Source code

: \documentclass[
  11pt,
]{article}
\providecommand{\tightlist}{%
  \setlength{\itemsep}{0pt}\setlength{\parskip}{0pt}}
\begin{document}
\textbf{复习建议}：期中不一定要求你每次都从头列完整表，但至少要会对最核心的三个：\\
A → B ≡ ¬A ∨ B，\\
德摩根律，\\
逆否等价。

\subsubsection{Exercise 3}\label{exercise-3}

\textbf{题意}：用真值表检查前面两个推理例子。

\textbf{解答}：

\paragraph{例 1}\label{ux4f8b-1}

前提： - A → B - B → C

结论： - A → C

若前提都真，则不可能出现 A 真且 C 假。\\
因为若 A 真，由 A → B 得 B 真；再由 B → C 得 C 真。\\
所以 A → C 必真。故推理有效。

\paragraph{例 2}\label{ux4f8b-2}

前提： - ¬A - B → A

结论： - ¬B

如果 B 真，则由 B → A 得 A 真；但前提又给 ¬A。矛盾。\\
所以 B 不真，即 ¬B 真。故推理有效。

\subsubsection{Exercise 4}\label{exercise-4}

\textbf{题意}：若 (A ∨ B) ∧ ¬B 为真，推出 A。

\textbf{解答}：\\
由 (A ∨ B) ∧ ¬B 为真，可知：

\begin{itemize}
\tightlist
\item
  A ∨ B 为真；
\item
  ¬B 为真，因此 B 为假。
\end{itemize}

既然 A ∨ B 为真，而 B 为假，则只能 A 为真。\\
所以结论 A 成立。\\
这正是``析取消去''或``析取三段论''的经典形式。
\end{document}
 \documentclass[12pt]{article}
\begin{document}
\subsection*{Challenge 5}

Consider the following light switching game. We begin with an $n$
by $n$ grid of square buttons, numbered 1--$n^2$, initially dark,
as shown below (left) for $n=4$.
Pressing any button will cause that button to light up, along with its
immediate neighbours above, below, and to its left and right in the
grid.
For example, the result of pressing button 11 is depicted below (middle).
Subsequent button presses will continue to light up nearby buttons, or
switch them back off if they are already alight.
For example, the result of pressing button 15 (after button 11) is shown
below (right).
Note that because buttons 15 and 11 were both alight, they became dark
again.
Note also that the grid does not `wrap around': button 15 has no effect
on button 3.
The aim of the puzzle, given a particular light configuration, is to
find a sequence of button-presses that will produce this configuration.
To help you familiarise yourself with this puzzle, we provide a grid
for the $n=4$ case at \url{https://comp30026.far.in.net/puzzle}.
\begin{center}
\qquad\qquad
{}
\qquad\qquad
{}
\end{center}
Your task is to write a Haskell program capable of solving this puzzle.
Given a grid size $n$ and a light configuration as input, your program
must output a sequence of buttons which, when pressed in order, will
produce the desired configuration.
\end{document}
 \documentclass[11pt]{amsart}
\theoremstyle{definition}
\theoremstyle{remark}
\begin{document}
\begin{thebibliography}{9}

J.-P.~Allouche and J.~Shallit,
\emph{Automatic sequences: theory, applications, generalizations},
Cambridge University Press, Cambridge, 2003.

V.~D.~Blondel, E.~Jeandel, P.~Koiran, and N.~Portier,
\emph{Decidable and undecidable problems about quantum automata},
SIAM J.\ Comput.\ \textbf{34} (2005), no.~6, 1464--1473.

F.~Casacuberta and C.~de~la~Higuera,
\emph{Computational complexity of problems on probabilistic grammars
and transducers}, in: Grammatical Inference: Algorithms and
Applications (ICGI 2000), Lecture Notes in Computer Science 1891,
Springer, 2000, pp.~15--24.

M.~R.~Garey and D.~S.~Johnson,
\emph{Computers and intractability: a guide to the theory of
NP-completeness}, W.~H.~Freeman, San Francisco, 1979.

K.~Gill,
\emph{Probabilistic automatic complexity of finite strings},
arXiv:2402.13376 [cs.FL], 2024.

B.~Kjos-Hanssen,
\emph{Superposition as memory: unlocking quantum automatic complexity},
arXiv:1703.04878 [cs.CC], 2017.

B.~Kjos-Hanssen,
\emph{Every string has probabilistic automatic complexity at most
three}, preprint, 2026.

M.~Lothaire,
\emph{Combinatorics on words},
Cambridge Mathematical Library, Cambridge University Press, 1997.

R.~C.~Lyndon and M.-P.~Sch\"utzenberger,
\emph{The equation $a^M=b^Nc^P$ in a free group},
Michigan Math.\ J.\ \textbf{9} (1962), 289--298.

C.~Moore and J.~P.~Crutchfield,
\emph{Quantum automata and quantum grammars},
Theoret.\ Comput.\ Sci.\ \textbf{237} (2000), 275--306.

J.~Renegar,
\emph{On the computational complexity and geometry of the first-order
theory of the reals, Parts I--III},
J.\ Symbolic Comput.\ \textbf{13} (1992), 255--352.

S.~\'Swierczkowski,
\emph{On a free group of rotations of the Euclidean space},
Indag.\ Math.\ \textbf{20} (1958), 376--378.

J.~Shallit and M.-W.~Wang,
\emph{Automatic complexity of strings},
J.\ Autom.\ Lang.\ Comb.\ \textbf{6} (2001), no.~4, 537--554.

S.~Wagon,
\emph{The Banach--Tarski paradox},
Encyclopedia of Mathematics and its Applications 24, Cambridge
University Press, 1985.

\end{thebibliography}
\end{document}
***
◆ Task objective: All lines above with "quantum" in them should be returned.

◆ Output:
\emph{Decidable and undecidable problems about quantum automata},
\emph{Superposition as memory: unlocking quantum automatic complexity},
\emph{Quantum automata and quantum grammars},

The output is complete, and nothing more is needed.